Content Type Binding

Each message version has a fixed set of supported Content variants:

• MessageV0 supports: Raw, ChaCha20Poly1305, Ed25519Encrypted
• Future versions (e.g., MessageV1) may support different encryption schemes

This binding ensures that cryptographic choices are made explicitly during protocol design rather than being negotiated at runtime.

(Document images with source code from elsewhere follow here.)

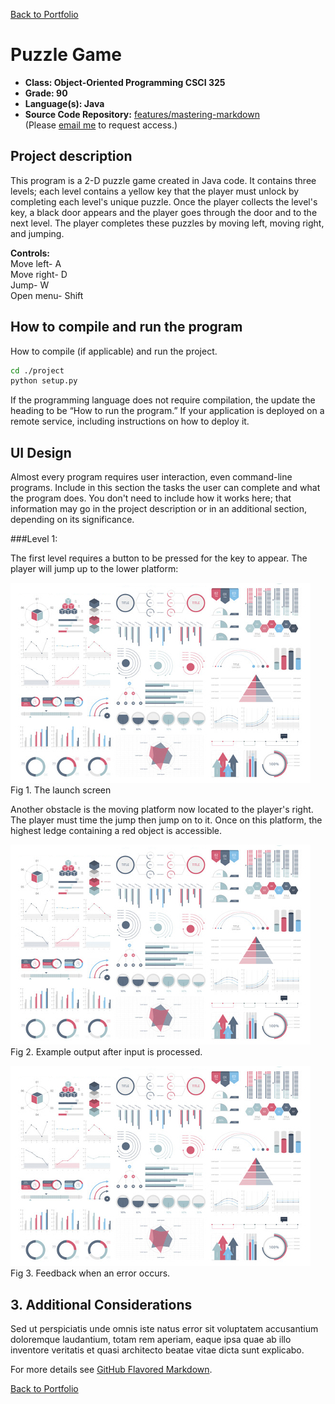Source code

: [Back to Portfolio](./)

Puzzle Game
===============

-   **Class: Object-Oriented Programming CSCI 325** 
-   **Grade: 90** 
-   **Language(s): Java** 
-   **Source Code Repository:** [features/mastering-markdown](https://github.com/KaileyMO/Puzzle-Game/tree/main)  
    (Please [email me](mailto:kmowens@csustudent.net?subject=GitHub%20Access) to request access.)

## Project description

This program is a 2-D puzzle game created in Java code. It contains three levels; each level contains a yellow key that the player must unlock by completing each level's unique puzzle. Once the player collects the level's key, a black door appears and the player goes through the door and to the next level. The player completes these puzzles by moving left, moving right, and jumping.

**Controls:**  
Move left- A  
Move right- D  
Jump- W  
Open menu- Shift

## How to compile and run the program

How to compile (if applicable) and run the project.

```bash
cd ./project
python setup.py
```

If the programming language does not require compilation, the update the heading to be “How to run the program.” If your application is deployed on a remote service, including instructions on how to deploy it.

## UI Design

Almost every program requires user interaction, even command-line programs. Include in this section the tasks the user can complete and what the program does. You don't need to include how it works here; that information may go in the project description or in an additional section, depending on its significance.

###Level 1:

The first level requires a button to be pressed for the key to appear. The player will jump up to the lower platform:

![screenshot](images/dummy_thumbnail.jpg)  
Fig 1. The launch screen

Another obstacle is the moving platform now located to the player's right. The player must time the jump then jump on to it. Once on this platform, the highest ledge containing a red object is accessible.

![screenshot](images/dummy_thumbnail.jpg)  
Fig 2. Example output after input is processed.

![screenshot](images/dummy_thumbnail.jpg)  
Fig 3. Feedback when an error occurs.

## 3. Additional Considerations

Sed ut perspiciatis unde omnis iste natus error sit voluptatem accusantium doloremque laudantium, totam rem aperiam, eaque ipsa quae ab illo inventore veritatis et quasi architecto beatae vitae dicta sunt explicabo. 

For more details see [GitHub Flavored Markdown](https://guides.github.com/features/mastering-markdown/).

[Back to Portfolio](./)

Serialization and Wire Compatibility

Messages are serialized using postcard, which handles enum versioning through compact binary tags:

• MessageV0(data) → serialized as [0, ...message data...]
• MessageV1(data) → would serialize as [1, ...message data...] (future)

This allows clients to:

1. Quickly identify the message version from the first byte
2. Skip unknown message versions gracefully
3. Maintain backwards compatibility with supported versions

Evolution Path

When cryptographic standards change or new features are needed, the protocol evolves by adding new message versions:

#[derive(Serialize, Deserialize, Debug, Clone, PartialEq, Eq)]
pub enum Message {
    MessageV0(MessageV0),        // Legacy: ChaCha20-Poly1305, Ed25519
    MessageV1(MessageV1),        // Future: Post-quantum crypto, new content types
}

This ensures that:

• Older clients continue working with MessageV0
• Newer clients can handle both versions
• Migration happens gradually and safely

Example: Version-Specific Handling

use zoe_wire_protocol::{Message, MessageV0, Content};

fn handle_message(msg: Message) {
    match msg {
        Message::MessageV0(v0_msg) => {
            // Handle v0-specific features
            match v0_msg.content {
                Content::Raw(data) => { /* process raw data */ },
                Content::ChaCha20Poly1305(_) => { /* decrypt with ChaCha20 */ },
                Content::Ed25519SelfEncrypted(_) => { /* decrypt with Ed25519 */ },
            }
        }
        // Future: MessageV1 would be handled here with its own content types
    }
}

Variants

MessageV0(MessageV0)

Message format version 0.

Supports the following cryptographic primitives:

• Signing: Ed25519 digital signatures
• Encryption: ChaCha20-Poly1305 AEAD
• Key Derivation: Ed25519-based and context-based schemes
• Content Types: Content::Raw, Content::ChaCha20Poly1305, Content::Ed25519SelfEncrypted, Content::EphemeralEcdh

This version is designed for high-performance messaging with modern cryptographic standards as of 2025.

Implementations

impl Message

pub fn verify_sender_signature( &self, message_bytes: &[u8], signature: &Signature, ) -> Result<(), VerifyError>

pub fn new_v0( content: Content, sender: VerifyingKey, when: u64, kind: Kind, tags: Vec<Tag>, ) -> Self

pub fn new_v0_raw( content: Vec<u8>, sender: VerifyingKey, when: u64, kind: Kind, tags: Vec<Tag>, ) -> Self

pub fn new_v0_encrypted( content: ChaCha20Poly1305Content, sender: VerifyingKey, when: u64, kind: Kind, tags: Vec<Tag>, ) -> Self

Trait Implementations

impl Clone for Message

fn clone(&self) -> Message

Returns a duplicate of the value.

fn clone_from(&mut self, source: &Self)

Performs copy-assignment from source.

impl Debug for Message

fn fmt(&self, f: &mut Formatter<'_>) -> Result

Formats the value using the given formatter.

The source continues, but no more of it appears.